Setting Up Controls
Controls and Other Sites in Cell-Activity Assays
We assume that a cell line and chemical chemotactic factor have been selected as the focus of the assay, and that the effects of the chemical on the cells’ activity will be demonstrated using an instrument that includes sites at which the chemical is in contact with the under side of a membrane filter while a suspension containing the cells lies on top of the filter. For simplicity, we will also assume that chemotaxis (directional cell motion along a concentration gradient of a chemical) is the cell activity being detected and measured. (Neuro Probe instruments have many applications other than straightforward chemotaxis assays—for example experiments focusing on transmigration through an endothelial layer or metastasis through extracellular matrix proteins. Much of the following discussion can be adapted to apply to such applications.) There is a general discussion of chemotaxis experiment design at cell-activity assays.
A cell-activity assay must have
unknown sites and control sites. Control sites must include
negative control sites, normally will include
positive control sites, and in many cases will include
chemokinetic control sites. Often a set or series of related sites is used, for example a
dose-response series or a
calibration series. Each kind of site and series is discussed in turn.
Unknown sites have cell suspension above the filter and a solution containing the unknown chemotactic factor (the chemical whose properties are being tested in the assay) below it. The purpose of the assay is to measure the effects of the chemotactic factor on the cells by measuring the extent to which the number of cells migrating through the membrane filter is influenced by the presence of the chemotactic factor on the under side.
Negative control sites have cell suspension above the filter and cell-suspension media, but no chemotactic factor, below, so the cells are not stimulated by a chemotactic factor. At every site, random migration of unstimulated cells will account for some of the cells that pass through the filter. Migrated cells at negative control sites show the extent of unstimulated random migration, which can then be differentiated from migration induced or influenced by the chemotactic factor. An assay is designed to maximize the differential between the number of migrated cells at unknown and negative control sites.
Positive control sites have cell suspension above the filter and below it a solution containing a known chemoattractant (a chemotactic factor whose influence on the cells being studied is already known). Including positive control sites in an assay allows the effects of the unknown chemotactic factor to be compared with those of a known chemoattractant.
Chemokinetic control sites have a solution containing the unknown chemotactic factor, at the same concentration, not only below the filter but above it as well—in the suspension with the cells. At these sites there is no concentration gradient of chemotactic factor in the pores—between the top and bottom surfaces of the filter. Chemotactic factors cause chemokinesis (increased activity in cells stimulated by a chemical), and chemokinesis by itself will increase the likelihood of cells moving through the filter. Migrated cells at the chemokinetic control sites show the extent of non-chemotactic chemokinetic migration, which can then be differentiated from chemotaxis.
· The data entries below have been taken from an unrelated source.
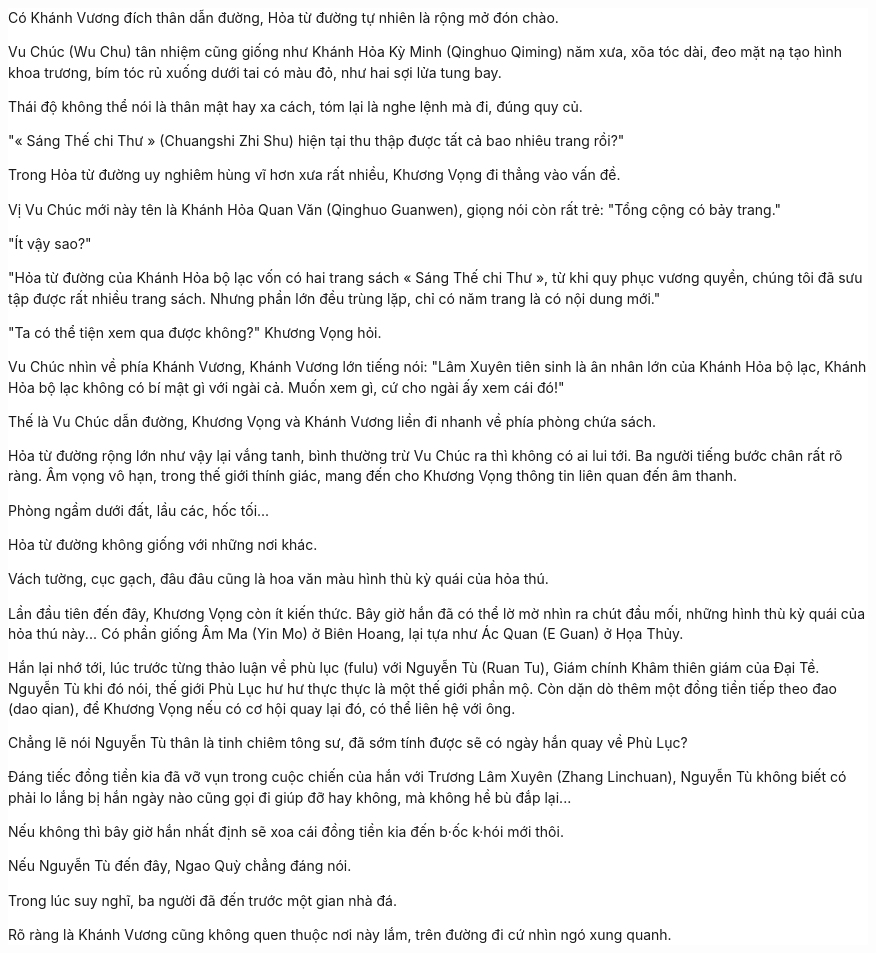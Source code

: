 Có Khánh Vương đích thân dẫn đường, Hỏa từ đường tự nhiên là rộng mở đón chào.

Vu Chúc (Wu Chu) tân nhiệm cũng giống như Khánh Hỏa Kỳ Minh (Qinghuo Qiming) năm xưa, xõa tóc dài, đeo mặt nạ tạo hình khoa trương, bím tóc rủ xuống dưới tai có màu đỏ, như hai sợi lửa tung bay.

Thái độ không thể nói là thân mật hay xa cách, tóm lại là nghe lệnh mà đi, đúng quy củ.

"« Sáng Thế chi Thư » (Chuangshi Zhi Shu) hiện tại thu thập được tất cả bao nhiêu trang rồi?"

Trong Hỏa từ đường uy nghiêm hùng vĩ hơn xưa rất nhiều, Khương Vọng đi thẳng vào vấn đề.

Vị Vu Chúc mới này tên là Khánh Hỏa Quan Văn (Qinghuo Guanwen), giọng nói còn rất trẻ: "Tổng cộng có bảy trang."

"Ít vậy sao?"

"Hỏa từ đường của Khánh Hỏa bộ lạc vốn có hai trang sách « Sáng Thế chi Thư », từ khi quy phục vương quyền, chúng tôi đã sưu tập được rất nhiều trang sách. Nhưng phần lớn đều trùng lặp, chỉ có năm trang là có nội dung mới."

"Ta có thể tiện xem qua được không?" Khương Vọng hỏi.

Vu Chúc nhìn về phía Khánh Vương, Khánh Vương lớn tiếng nói: "Lâm Xuyên tiên sinh là ân nhân lớn của Khánh Hỏa bộ lạc, Khánh Hỏa bộ lạc không có bí mật gì với ngài cả. Muốn xem gì, cứ cho ngài ấy xem cái đó!"

Thế là Vu Chúc dẫn đường, Khương Vọng và Khánh Vương liền đi nhanh về phía phòng chứa sách.

Hỏa từ đường rộng lớn như vậy lại vắng tanh, bình thường trừ Vu Chúc ra thì không có ai lui tới. Ba người tiếng bước chân rất rõ ràng. Âm vọng vô hạn, trong thế giới thính giác, mang đến cho Khương Vọng thông tin liên quan đến âm thanh.

Phòng ngầm dưới đất, lầu các, hốc tối...

Hỏa từ đường không giống với những nơi khác.

Vách tường, cục gạch, đâu đâu cũng là hoa văn màu hình thù kỳ quái của hỏa thú.

Lần đầu tiên đến đây, Khương Vọng còn ít kiến thức. Bây giờ hắn đã có thể lờ mờ nhìn ra chút đầu mối, những hình thù kỳ quái của hỏa thú này... Có phần giống Âm Ma (Yin Mo) ở Biên Hoang, lại tựa như Ác Quan (E Guan) ở Họa Thủy.

Hắn lại nhớ tới, lúc trước từng thảo luận về phù lục (fulu) với Nguyễn Tù (Ruan Tu), Giám chính Khâm thiên giám của Đại Tề. Nguyễn Tù khi đó nói, thế giới Phù Lục hư hư thực thực là một thế giới phần mộ. Còn dặn dò thêm một đồng tiền tiếp theo đao (dao qian), để Khương Vọng nếu có cơ hội quay lại đó, có thể liên hệ với ông.

Chẳng lẽ nói Nguyễn Tù thân là tinh chiêm tông sư, đã sớm tính được sẽ có ngày hắn quay về Phù Lục?

Đáng tiếc đồng tiền kia đã vỡ vụn trong cuộc chiến của hắn với Trương Lâm Xuyên (Zhang Linchuan), Nguyễn Tù không biết có phải lo lắng bị hắn ngày nào cũng gọi đi giúp đỡ hay không, mà không hề bù đắp lại...

Nếu không thì bây giờ hắn nhất định sẽ xoa cái đồng tiền kia đến b·ốc k·hói mới thôi.

Nếu Nguyễn Tù đến đây, Ngao Quỳ chẳng đáng nói.

Trong lúc suy nghĩ, ba người đã đến trước một gian nhà đá.

Rõ ràng là Khánh Vương cũng không quen thuộc nơi này lắm, trên đường đi cứ nhìn ngó xung quanh.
A dose-response series is a series of sites that contains, below the filter, a serial dilution of a chemoattractant. Cell response in the form of chemotaxis varies not only with the chemoattractant, but also with the nature of the concentration gradient in filter pores and around the tops of the pores. If the solution below the filter is too weak in chemoattractant, the concentration gradient may not stimulate the cells; if the concentration below the filter is too strong, chemoattractant around the tops of the pores may be so concentrated that the stimulus is not directional. A dose-response series is used to determine what concentration of a chemoattractant will result in optimum chemotactic response on the part of the cells being tested.
A checkerboard assay combines elements of chemokinetic controls and dose response. The chemokine is added to both the upper and lower wells in alternating concentrations, i.e., the concentration in the upper well decreases as the concentration in the lower well increases. Thus the chemoattracant and chemokinetic effects may be differentiated.
A calibration series is a series of sites that contains, below the filters, a serial dilution of cell suspension. No solution is present above the filters. Microplate based automated detection systems do not count individual cells; they correlate the number of cells in a population with the level of some other property of that population, as measured by a detection device (optical density in densitometric readers, for example, or degree of fluorescence in fluorescence readers). A calibration series provides a set of sites with a range of known cell numbers in microplate wells below the filter. It is used to determine the relationship between the number of cells at each site and the level registered by the detection device. This provides a series of correlations that can be used as a standard or metric in determining the number of cells at other assay sites.